[Dataset items]
********************

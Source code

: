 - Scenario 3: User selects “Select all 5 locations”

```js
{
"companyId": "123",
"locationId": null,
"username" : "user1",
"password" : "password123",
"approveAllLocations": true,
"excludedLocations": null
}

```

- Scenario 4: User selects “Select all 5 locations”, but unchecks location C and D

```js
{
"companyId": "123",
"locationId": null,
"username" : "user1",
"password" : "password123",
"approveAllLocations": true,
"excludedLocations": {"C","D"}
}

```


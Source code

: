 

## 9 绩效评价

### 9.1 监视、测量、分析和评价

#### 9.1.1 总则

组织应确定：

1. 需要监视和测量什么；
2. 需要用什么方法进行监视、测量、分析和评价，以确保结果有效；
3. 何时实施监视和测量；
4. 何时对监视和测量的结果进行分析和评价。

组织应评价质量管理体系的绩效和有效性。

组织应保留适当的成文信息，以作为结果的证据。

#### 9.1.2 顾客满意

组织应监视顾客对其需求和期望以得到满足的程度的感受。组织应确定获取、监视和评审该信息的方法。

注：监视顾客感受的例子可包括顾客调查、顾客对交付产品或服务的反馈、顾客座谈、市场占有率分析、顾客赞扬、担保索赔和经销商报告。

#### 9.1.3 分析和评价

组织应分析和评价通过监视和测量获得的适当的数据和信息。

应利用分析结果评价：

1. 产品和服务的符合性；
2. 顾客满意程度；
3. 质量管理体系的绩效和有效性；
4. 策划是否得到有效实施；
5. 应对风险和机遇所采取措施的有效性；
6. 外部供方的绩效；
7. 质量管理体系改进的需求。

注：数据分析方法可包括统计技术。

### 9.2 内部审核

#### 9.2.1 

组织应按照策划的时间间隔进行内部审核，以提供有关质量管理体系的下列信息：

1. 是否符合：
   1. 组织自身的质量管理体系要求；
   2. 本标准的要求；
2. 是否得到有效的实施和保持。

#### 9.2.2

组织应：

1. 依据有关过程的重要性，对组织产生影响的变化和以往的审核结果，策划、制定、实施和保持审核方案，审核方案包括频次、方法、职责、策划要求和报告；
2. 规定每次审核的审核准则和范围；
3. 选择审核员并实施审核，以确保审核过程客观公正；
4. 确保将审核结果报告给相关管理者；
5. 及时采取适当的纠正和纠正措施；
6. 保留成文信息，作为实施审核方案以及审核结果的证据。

********************

§ What is expected
Your task is to print all of the records exactly.

§ Written response
Source code

: - Scenario 3: User selects “Select all 5 locations”

```js
{
"companyId": "123",
"locationId": null,
"username" : "user1",
"password" : "password123",
"approveAllLocations": true,
"excludedLocations": null
}

```

- Scenario 4: User selects “Select all 5 locations”, but unchecks location C and D

```js
{
"companyId": "123",
"locationId": null,
"username" : "user1",
"password" : "password123",
"approveAllLocations": true,
"excludedLocations": {"C","D"}
}

```


Source code

: 

## 9 绩效评价

### 9.1 监视、测量、分析和评价

#### 9.1.1 总则

组织应确定：

1. 需要监视和测量什么；
2. 需要用什么方法进行监视、测量、分析和评价，以确保结果有效；
3. 何时实施监视和测量；
4. 何时对监视和测量的结果进行分析和评价。

组织应评价质量管理体系的绩效和有效性。

组织应保留适当的成文信息，以作为结果的证据。

#### 9.1.2 顾客满意

组织应监视顾客对其需求和期望以得到满足的程度的感受。组织应确定获取、监视和评审该信息的方法。

注：监视顾客感受的例子可包括顾客调查、顾客对交付产品或服务的反馈、顾客座谈、市场占有率分析、顾客赞扬、担保索赔和经销商报告。

#### 9.1.3 分析和评价

组织应分析和评价通过监视和测量获得的适当的数据和信息。

应利用分析结果评价：

1. 产品和服务的符合性；
2. 顾客满意程度；
3. 质量管理体系的绩效和有效性；
4. 策划是否得到有效实施；
5. 应对风险和机遇所采取措施的有效性；
6. 外部供方的绩效；
7. 质量管理体系改进的需求。

注：数据分析方法可包括统计技术。

### 9.2 内部审核

#### 9.2.1 

组织应按照策划的时间间隔进行内部审核，以提供有关质量管理体系的下列信息：

1. 是否符合：
   1. 组织自身的质量管理体系要求；
   2. 本标准的要求；
2. 是否得到有效的实施和保持。

#### 9.2.2

组织应：

1. 依据有关过程的重要性，对组织产生影响的变化和以往的审核结果，策划、制定、实施和保持审核方案，审核方案包括频次、方法、职责、策划要求和报告；
2. 规定每次审核的审核准则和范围；
3. 选择审核员并实施审核，以确保审核过程客观公正；
4. 确保将审核结果报告给相关管理者；
5. 及时采取适当的纠正和纠正措施；
6. 保留成文信息，作为实施审核方案以及审核结果的证据。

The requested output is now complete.